Thursday, February 16, 2017
- Extended treadmill workout.
- Took a scheduled phone call from the Bishop of Missouri, informing me of an event in St Louis that may be of interest to people in our diocese.
- Attended and participated in the semi-annual meeting of the diocesan finance committee.
- Entertained the active deacons of the diocese in our home for lunch and a vigorous discussion of diaconal ministry.
- Returning to the office at 3p, I scanned and otherwise processed a formidable stack of hard copy items.
- Reviewed the psych exam reports on a couple of our postulants.
- Evening Prayer in the cathedral.
Wednesday, February 15, 2017
Spent the first part of the morning at home, working with Brenda to get ready to host the deacons of the diocese for lunch tomorrow. Then I accompanied her to a doctor's appointment, after which there was just enough time to drop her off back home and head to the office-cathedral complex and prepare to preside and preach at the 12:15 Mass. We kept the lesser feast of Thomas Bray. I drove down to Subway, grabbed a meatball marinara, and brought it back to my office for a working lunch. Processed a bunch of email and prepped for the afternoon meeting ... which was an "examination interview" with a candidate for the vocational diaconate. It's been more than a dozen years since we've had one of those in the diocese, during which time the national canons have changed, so we're having to sort of invent the wheel. So I gathered three deacons of the diocese and the three priests with whom they work (one of whom was absent due to illness) for a wide-ranging conversation with the candidate. I think it's a model that we can continue to develop. When we were finished, I cleaned up some odds and ends, ducked into the cathedral to pray the Angelus, then headed home an hour or so earlier than usual because of tomorrow's event.
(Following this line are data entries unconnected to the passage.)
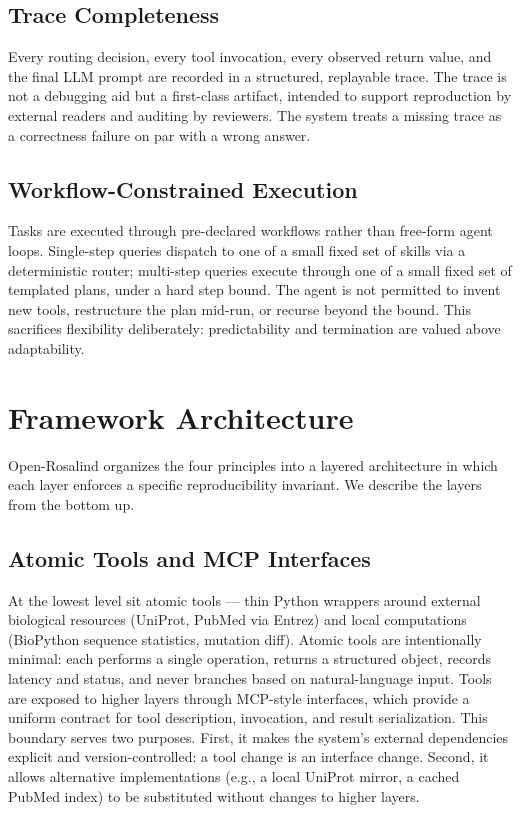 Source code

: \documentclass[11pt,letterpaper]{article}
\begin{document}
\subsection{Trace Completeness}
Every routing decision, every tool invocation, every observed return value, and the final LLM prompt are recorded in a structured, replayable trace. The trace is not a debugging aid but a first-class artifact, intended to support reproduction by external readers and auditing by reviewers. The system treats a missing trace as a correctness failure on par with a wrong answer.

\subsection{Workflow-Constrained Execution}
Tasks are executed through pre-declared workflows rather than free-form agent loops. Single-step queries dispatch to one of a small fixed set of skills via a deterministic router; multi-step queries execute through one of a small fixed set of templated plans, under a hard step bound. The agent is not permitted to invent new tools, restructure the plan mid-run, or recurse beyond the bound. This sacrifices flexibility deliberately: predictability and termination are valued above adaptability.

\section{Framework Architecture}
\label{sec:framework}

Open-Rosalind organizes the four principles into a layered architecture in which each layer enforces a specific reproducibility invariant. We describe the layers from the bottom up.

\subsection{Atomic Tools and MCP Interfaces}
\label{sec:tools}
At the lowest level sit atomic tools --- thin Python wrappers around external biological resources (UniProt, PubMed via Entrez) and local computations (BioPython sequence statistics, mutation diff). Atomic tools are intentionally minimal: each performs a single operation, returns a structured object, records latency and status, and never branches based on natural-language input. Tools are exposed to higher layers through MCP-style \cite{anthropic2024mcp} interfaces, which provide a uniform contract for tool description, invocation, and result serialization. This boundary serves two purposes. First, it makes the system's external dependencies explicit and version-controlled: a tool change is an interface change. Second, it allows alternative implementations (e.g., a local UniProt mirror, a cached PubMed index) to be substituted without changes to higher layers.
\end{document}
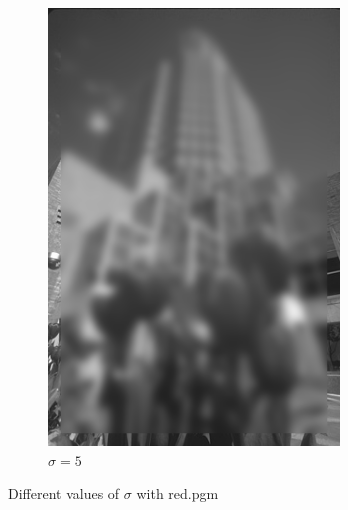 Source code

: \documentclass{article}
\begin{document}
\begin{figure}[!h]
\begin{subfigure}[b]{0.3\textwidth}
    \includegraphics[width=0.85\textwidth]{redsig5}
    \caption{$\sigma = 5$}
    \label{fig:f2}
  \end{subfigure} 
  \caption{Different values of $\sigma$ with red.pgm}
\end{figure}
\end{document}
Later in the evening, I did some sermon work--repurposing an older text for use a week from this Sunday, and beginning a fresh process for preaching on Lent V (April 2 at St Andrew's, Carbondale).
Tuesday, February 14, 2017
- Weekly task planning at home, MP in the cathedral.
- Sent out email reminders about a couple of important meetings this week.
- Reviewed in detail a slew of documents (agenda, financial statements, evaluation materials) pertaining to the afternoon's scheduled conference call meeting of the Nashotah House Board of Directors. Otherwise prepped to chair the meeting.
- Lunch from China 1, eaten at home.
- Chaired the regular bimonthly conference call meeting of the Nashotah board.
- Took a brisk walk down Second to South Grand, west over to Spring, then up past the north end of the capitol, and back down on Second. Because exercise has to become even more of a priority for me.
- Finished, refined, and printed the draft I wrote week before last of a homily for Epiphany VII, this Sunday at St Thomas', Salem.
- Evening Prayer in the cathedral.
- While eating my dinner at home, a phone call from a senior warden reminded me, with horror, that I was supposed to be meeting the the MLT of one of our parishes about 70 miles away. The event had escaped my normally steel-trap system. I was mortified, because I inconvenienced several people and meetings like that are very difficult to schedule. Trying not to beat myself up too much.